Macron, nella riunione disertata anche da Salvini, aveva presentato un testo da gioco delle tre tavolette, formulato così: «Quando una nave lascia le acque della Libia e si trova in acque internazionali con rifugiati a bordo deve trovare accoglienza nel porto più vicino. È una necessità giuridica e pratica. Non si possono far correre rischi a uomini e donne in condizioni di vulnerabilità». I porti più vicini sarebbero libici, tunisini, maltesi. Ma Macron vede solo l’Italia. Perché, tanto per dare un segno di buona volontà e non di ipocrisia, il presidente francese non si impegna ad accogliere (provvisoriamente, si intende, in attesa del futuro smistamento?) nei porti francesi, la metà degli immigrati, lui che è così generoso con i porti altrui?

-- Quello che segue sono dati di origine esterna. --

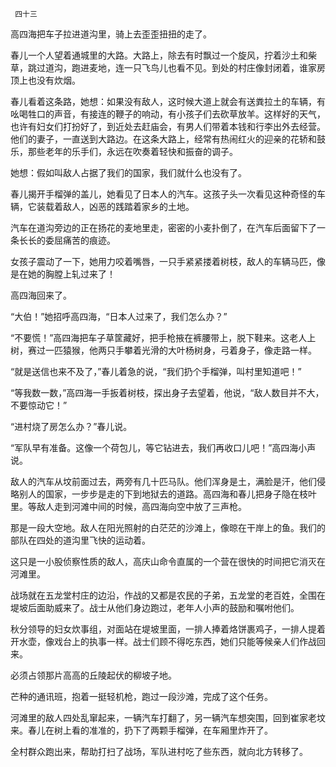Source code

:      四十三 

   高四海把车子拉进道沟里，骑上去歪歪扭扭的走了。 

   春儿一个人望着通城里的大路。大路上，除去有时飘过一个旋风，拧着沙土和柴草，跳过道沟，跑进麦地，连一只飞鸟儿也看不见。到处的村庄像封闭着，谁家房顶上也没有炊烟。 

   春儿看着这条路，她想：如果没有敌人，这时候大道上就会有送粪拉土的车辆，有吆喝牲口的声音，有接连的鞭子的响动，有小孩子们去砍草放羊。这样好的天气，也许有妇女们打扮好了，到近处去赶庙会，有男人们带着本钱和行李出外去经营。他们的妻子，一直送到大路边。在这条大路上，经常有热闹红火的迎亲的花轿和鼓乐，那些老年的乐手们，永远在吹奏着轻快和振奋的调子。 

   她想：假如叫敌人占据了我们的国家，我们就什么也没有了。 

   春儿揭开手榴弹的盖儿，她看见了日本人的汽车。这孩子头一次看见这种奇怪的车辆，它装载着敌人，凶恶的践踏着家乡的土地。 

   汽车在道沟旁边的正在扬花的麦地里走，密密的小麦扑倒了，在汽车后面留下了一条长长的委屈痛苦的痕迹。 

   女孩子震动了一下，她用力咬着嘴唇，一只手紧紧搂着树枝，敌人的车辆马匹，像是在她的胸膛上轧过来了！ 

   高四海回来了。 

   “大伯！”她招呼高四海，“日本人过来了，我们怎么办？” 

   “不要慌！”高四海把车子草筐藏好，把手枪掖在裤腰带上，脱下鞋来。这老人上树，赛过一匹猿猴，他两只手攀着光滑的大叶杨树身，弓着身子，像走路一样。 

   “就是送信也来不及了，”春儿着急的说，“我们扔个手榴弹，叫村里知道吧！” 

   “等我数一数，”高四海一手扳着树枝，探出身子去望着，他说，“敌人数目并不大，不要惊动它！” 

   “进村烧了房怎么办？”春儿说。 

   “军队早有准备。这像一个荷包儿，等它钻进去，我们再收口儿吧！”高四海小声说。 

   敌人的汽车从坟前面过去，两旁有几十匹马队。他们浑身是土，满脸是汗，他们侵略别人的国家，一步步是走的下到地狱去的道路。高四海和春儿把身子隐在枝叶里。等敌人走到河滩中间的时候，高四海向空中放了三声枪。 

   那是一段大空地。敌人在阳光照射的白茫茫的沙滩上，像晾在干岸上的鱼。我们的部队在四处的道沟里飞快的运动着。 

   这只是一小股侦察性质的敌人，高庆山命令直属的一个营在很快的时间把它消灭在河滩里。 

   战场就在五龙堂村庄的边沿，作战的又都是农民的子弟，五龙堂的老百姓，全围在堤坡后面助威来了。战士从他们身边跑过，老年人小声的鼓励和嘱咐他们。 

   秋分领导的妇女炊事组，对面站在堤坡里面，一排人捧着烙饼裹鸡子，一排人提着开水壶，像戏台上的执事一样。战士们顾不得吃东西，她们只能等候亲人们作战回来。 

   必须占领那片高高的丘陵起伏的柳坡子地。 

   芒种的通讯班，抱着一挺轻机枪，跑过一段沙滩，完成了这个任务。 

   河滩里的敌人四处乱窜起来，一辆汽车打翻了，另一辆汽车想突围，回到崔家老坟来。春儿在树上看的准准的，扔下了两颗手榴弹，在车厢里炸开了。 

   全村群众跑出来，帮助打扫了战场，军队进村吃了些东西，就向北方转移了。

Macron, anche se i media italiani non lo mettono in evidenza, preferisce invece ridurre la Sicilia a un campo di concentramento di immigrati (che, per indorare, la pillola si è deciso di chiamare hotspot) come del resto prevede l’inverecondo Trattato di Dublino che, valendo allora la regola dell’unanimità, avrebbe potuto essere bloccato con il voto dell’Italia. Che invece votò favore. E adesso, realisticamente, non ci sono i numeri per modificare questo Trattato che prevede che chi è sbarcato in Italia e poi è filtrato altrove in Europa, può essere automaticamente restituito al paese d’approdo (cioè noi). Se fosse applicata questa norma (e le norme sono fatte per essere applicate) non diventerebbe un campo di concentramento solo la Sicilia ma l’Italia intera.